* _WORK INSTRUCTIONS_
Go through the data and say how many lines include the string "fast"; return only the figure.
-=-=-
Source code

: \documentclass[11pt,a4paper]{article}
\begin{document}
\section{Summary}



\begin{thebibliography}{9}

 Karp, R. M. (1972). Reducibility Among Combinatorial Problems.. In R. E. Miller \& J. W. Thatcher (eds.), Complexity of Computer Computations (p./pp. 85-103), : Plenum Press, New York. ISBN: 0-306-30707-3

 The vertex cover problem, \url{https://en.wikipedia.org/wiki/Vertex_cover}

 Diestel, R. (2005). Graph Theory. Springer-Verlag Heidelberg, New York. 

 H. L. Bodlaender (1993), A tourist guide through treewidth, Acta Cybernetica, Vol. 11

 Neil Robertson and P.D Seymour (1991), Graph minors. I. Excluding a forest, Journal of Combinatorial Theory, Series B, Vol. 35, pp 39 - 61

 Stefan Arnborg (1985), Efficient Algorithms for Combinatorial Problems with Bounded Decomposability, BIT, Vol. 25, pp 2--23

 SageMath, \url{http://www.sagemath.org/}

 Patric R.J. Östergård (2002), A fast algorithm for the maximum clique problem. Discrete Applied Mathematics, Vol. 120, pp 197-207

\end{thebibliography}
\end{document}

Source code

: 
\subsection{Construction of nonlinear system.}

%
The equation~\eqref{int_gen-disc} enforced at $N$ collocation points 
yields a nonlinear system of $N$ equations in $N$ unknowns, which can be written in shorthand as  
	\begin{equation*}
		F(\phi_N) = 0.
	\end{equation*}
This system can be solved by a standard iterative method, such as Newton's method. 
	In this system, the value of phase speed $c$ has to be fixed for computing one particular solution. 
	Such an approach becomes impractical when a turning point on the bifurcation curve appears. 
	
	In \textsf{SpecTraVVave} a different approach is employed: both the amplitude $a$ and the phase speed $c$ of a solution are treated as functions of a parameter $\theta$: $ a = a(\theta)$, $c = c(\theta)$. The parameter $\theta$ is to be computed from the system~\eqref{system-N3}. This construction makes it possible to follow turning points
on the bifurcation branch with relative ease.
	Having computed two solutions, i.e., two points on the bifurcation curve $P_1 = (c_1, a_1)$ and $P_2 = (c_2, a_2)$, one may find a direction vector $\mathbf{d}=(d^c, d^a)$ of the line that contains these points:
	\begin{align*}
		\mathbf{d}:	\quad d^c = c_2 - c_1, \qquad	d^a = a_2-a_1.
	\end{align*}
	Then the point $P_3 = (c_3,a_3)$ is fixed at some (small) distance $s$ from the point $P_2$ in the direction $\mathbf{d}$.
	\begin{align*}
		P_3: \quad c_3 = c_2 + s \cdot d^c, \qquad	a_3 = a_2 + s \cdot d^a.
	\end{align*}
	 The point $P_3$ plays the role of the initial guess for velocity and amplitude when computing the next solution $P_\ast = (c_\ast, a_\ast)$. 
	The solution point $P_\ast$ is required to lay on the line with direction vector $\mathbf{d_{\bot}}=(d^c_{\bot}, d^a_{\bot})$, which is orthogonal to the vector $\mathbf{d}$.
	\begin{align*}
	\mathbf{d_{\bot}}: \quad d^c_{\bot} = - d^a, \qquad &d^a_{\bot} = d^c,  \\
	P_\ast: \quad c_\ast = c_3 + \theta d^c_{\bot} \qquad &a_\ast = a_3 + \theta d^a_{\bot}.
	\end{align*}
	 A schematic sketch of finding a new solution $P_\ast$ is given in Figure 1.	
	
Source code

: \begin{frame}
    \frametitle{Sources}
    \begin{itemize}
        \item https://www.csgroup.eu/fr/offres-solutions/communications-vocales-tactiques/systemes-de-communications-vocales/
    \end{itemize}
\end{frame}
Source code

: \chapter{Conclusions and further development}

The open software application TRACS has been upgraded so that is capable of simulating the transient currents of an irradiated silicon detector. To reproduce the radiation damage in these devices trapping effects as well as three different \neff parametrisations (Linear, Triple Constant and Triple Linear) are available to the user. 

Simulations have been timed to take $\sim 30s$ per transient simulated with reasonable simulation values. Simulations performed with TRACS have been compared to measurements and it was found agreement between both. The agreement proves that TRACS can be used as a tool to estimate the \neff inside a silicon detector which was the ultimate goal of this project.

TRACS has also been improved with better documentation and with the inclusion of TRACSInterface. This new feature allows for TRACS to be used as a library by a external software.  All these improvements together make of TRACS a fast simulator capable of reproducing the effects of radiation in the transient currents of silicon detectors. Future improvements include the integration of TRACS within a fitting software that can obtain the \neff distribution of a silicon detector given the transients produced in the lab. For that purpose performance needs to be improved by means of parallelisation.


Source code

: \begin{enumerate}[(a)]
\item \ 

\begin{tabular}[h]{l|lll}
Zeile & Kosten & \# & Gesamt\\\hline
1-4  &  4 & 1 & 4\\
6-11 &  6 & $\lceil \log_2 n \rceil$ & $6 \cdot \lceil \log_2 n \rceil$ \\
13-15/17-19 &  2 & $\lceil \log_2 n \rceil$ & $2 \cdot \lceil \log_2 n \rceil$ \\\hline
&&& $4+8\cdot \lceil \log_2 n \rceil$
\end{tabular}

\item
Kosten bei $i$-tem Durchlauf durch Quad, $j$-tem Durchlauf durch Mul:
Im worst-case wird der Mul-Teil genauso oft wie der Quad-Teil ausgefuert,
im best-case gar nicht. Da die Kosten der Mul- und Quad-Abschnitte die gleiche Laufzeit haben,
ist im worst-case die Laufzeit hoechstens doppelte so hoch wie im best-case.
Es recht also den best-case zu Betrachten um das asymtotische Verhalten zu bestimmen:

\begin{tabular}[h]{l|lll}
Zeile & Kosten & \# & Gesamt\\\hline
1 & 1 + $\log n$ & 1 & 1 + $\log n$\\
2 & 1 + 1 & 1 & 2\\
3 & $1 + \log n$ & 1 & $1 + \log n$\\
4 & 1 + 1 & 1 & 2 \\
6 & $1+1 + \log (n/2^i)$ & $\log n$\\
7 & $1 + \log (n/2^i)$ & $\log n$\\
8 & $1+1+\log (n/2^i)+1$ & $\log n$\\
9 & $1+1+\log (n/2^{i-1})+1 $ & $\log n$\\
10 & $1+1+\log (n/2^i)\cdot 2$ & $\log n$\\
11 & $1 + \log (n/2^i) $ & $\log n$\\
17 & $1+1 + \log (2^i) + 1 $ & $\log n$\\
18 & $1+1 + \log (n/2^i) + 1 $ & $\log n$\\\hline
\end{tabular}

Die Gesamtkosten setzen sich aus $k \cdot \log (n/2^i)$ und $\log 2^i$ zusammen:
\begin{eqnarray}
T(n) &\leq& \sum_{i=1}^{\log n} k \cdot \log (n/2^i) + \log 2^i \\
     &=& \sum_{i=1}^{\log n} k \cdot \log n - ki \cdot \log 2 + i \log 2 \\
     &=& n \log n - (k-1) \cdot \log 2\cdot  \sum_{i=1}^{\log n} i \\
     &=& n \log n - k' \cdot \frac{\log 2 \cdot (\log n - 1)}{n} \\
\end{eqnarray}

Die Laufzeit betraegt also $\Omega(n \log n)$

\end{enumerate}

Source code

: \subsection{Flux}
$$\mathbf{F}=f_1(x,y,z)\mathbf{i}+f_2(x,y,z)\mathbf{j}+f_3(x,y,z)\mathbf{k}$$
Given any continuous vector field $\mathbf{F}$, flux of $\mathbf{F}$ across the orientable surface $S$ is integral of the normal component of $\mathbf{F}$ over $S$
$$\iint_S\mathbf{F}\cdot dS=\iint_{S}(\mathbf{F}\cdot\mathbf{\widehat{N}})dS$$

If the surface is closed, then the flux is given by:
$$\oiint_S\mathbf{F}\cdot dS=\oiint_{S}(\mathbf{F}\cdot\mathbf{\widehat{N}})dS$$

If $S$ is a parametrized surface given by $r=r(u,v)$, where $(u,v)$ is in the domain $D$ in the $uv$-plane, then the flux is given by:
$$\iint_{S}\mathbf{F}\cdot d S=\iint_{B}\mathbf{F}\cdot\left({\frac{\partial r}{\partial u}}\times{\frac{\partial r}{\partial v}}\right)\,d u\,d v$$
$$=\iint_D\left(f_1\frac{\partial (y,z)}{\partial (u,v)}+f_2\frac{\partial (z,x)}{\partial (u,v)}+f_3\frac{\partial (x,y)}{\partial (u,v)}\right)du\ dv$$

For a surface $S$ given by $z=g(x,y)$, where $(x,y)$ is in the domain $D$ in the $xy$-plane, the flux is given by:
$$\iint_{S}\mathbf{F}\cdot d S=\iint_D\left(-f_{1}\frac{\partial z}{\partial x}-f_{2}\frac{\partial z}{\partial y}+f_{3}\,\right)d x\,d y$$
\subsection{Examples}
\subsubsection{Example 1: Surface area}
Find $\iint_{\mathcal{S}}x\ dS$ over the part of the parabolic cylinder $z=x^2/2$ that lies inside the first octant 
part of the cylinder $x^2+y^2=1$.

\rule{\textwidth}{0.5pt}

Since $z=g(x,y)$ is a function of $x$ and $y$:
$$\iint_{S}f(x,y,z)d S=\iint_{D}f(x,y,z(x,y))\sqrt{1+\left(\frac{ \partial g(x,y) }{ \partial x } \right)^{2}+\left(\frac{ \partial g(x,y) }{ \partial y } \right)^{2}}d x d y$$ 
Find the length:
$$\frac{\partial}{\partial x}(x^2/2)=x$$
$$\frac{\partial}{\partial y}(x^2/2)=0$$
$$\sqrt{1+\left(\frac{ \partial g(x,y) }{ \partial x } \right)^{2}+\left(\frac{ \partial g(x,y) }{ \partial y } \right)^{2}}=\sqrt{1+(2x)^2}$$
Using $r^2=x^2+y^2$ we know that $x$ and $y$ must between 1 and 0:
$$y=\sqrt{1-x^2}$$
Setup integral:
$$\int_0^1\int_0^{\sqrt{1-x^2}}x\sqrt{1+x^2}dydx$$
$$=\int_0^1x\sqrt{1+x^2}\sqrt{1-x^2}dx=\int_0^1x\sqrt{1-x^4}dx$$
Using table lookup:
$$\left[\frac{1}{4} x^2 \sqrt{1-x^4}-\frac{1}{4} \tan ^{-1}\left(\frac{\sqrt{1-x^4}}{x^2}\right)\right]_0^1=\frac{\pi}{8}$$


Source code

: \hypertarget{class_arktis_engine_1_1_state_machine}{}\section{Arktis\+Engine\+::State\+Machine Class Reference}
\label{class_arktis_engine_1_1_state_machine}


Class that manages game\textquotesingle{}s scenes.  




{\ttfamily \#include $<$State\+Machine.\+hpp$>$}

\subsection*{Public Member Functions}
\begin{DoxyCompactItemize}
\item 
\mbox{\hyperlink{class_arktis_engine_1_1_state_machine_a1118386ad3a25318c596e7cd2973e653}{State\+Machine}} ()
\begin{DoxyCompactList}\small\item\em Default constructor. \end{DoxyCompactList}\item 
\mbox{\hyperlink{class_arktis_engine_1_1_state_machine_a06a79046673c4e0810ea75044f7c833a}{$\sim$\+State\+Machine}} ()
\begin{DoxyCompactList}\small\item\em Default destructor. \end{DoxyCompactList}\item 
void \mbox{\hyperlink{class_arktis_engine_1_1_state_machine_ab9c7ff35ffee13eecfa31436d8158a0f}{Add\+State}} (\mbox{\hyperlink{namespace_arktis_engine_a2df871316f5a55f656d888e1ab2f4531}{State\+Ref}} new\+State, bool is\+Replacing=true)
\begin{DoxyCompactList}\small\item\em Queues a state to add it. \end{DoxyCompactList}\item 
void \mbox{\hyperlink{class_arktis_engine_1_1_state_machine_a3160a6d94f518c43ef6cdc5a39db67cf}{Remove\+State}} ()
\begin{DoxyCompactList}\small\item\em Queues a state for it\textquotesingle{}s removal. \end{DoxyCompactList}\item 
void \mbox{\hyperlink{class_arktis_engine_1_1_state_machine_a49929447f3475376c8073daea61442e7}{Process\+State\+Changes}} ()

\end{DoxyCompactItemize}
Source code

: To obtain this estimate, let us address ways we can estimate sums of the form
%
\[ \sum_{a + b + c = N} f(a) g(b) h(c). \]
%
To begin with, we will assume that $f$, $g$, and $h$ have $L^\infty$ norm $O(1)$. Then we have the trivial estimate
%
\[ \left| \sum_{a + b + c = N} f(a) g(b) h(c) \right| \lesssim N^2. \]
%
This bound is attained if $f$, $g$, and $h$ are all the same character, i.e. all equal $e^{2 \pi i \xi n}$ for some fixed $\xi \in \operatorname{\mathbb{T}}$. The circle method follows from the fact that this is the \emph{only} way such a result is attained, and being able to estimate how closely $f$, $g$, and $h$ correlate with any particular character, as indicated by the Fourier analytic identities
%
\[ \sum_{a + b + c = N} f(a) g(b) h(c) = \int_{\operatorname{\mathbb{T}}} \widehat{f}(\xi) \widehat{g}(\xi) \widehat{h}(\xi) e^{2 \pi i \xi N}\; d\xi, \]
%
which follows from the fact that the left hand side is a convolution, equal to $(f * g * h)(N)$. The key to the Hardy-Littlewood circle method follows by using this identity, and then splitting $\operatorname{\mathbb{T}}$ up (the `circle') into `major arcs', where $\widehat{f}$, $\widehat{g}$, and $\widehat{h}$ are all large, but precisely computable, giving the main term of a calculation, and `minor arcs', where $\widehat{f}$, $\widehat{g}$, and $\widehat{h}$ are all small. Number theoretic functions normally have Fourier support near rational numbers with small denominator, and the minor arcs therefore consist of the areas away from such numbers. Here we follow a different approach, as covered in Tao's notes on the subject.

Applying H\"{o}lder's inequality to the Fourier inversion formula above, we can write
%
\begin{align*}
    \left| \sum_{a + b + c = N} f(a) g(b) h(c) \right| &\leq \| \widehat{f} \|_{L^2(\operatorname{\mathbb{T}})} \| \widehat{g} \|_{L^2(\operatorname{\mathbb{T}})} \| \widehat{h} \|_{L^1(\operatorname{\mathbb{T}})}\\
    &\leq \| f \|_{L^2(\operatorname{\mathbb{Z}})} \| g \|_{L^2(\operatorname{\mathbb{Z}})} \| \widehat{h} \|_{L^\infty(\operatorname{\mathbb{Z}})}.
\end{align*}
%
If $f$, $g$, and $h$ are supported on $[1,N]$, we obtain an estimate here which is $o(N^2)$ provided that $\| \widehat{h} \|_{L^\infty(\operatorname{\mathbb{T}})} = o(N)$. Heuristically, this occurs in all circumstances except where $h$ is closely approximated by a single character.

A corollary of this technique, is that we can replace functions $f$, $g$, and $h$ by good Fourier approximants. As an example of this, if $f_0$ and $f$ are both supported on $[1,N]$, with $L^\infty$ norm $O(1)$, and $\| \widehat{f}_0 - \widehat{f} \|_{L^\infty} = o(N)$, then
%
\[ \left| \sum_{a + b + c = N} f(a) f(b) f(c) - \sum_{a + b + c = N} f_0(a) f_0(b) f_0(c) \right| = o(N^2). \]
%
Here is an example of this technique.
-=-=-
* _RESULT_
2